### RECORD EXTRACTS
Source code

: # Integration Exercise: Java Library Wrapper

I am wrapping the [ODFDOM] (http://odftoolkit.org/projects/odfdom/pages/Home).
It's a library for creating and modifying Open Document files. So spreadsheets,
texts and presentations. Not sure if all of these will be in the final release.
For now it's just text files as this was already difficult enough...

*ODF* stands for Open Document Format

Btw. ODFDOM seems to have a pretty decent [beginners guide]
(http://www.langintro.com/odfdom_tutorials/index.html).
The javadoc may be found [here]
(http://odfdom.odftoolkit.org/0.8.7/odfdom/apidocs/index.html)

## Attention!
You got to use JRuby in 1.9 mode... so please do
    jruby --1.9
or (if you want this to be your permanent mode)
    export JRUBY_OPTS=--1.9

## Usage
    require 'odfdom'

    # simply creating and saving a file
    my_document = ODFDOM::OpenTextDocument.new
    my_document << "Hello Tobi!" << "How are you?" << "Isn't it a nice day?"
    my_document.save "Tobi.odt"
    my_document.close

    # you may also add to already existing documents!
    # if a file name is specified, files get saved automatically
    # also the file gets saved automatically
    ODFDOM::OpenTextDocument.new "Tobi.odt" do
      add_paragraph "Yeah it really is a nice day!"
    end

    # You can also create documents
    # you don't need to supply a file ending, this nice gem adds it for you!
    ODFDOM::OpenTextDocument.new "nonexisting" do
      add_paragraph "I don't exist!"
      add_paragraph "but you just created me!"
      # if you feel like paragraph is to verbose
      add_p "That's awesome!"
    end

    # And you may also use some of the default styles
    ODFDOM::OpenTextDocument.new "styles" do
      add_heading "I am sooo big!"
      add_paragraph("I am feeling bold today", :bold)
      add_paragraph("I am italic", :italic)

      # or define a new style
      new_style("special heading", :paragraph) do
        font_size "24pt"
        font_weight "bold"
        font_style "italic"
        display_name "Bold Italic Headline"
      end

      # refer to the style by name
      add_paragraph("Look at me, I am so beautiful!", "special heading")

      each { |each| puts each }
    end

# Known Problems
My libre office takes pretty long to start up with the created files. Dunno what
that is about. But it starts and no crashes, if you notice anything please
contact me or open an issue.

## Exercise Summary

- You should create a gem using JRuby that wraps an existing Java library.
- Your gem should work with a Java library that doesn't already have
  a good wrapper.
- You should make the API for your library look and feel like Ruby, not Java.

### WHAT THE EXERCISE ASKS
Look through the entries above and find each line where the word "like" occurs; copy those lines.

### EXERCISE RESPONSE
      # if you feel like paragraph is to verbose
- You should make the API for your library look and feel like Ruby, not Java.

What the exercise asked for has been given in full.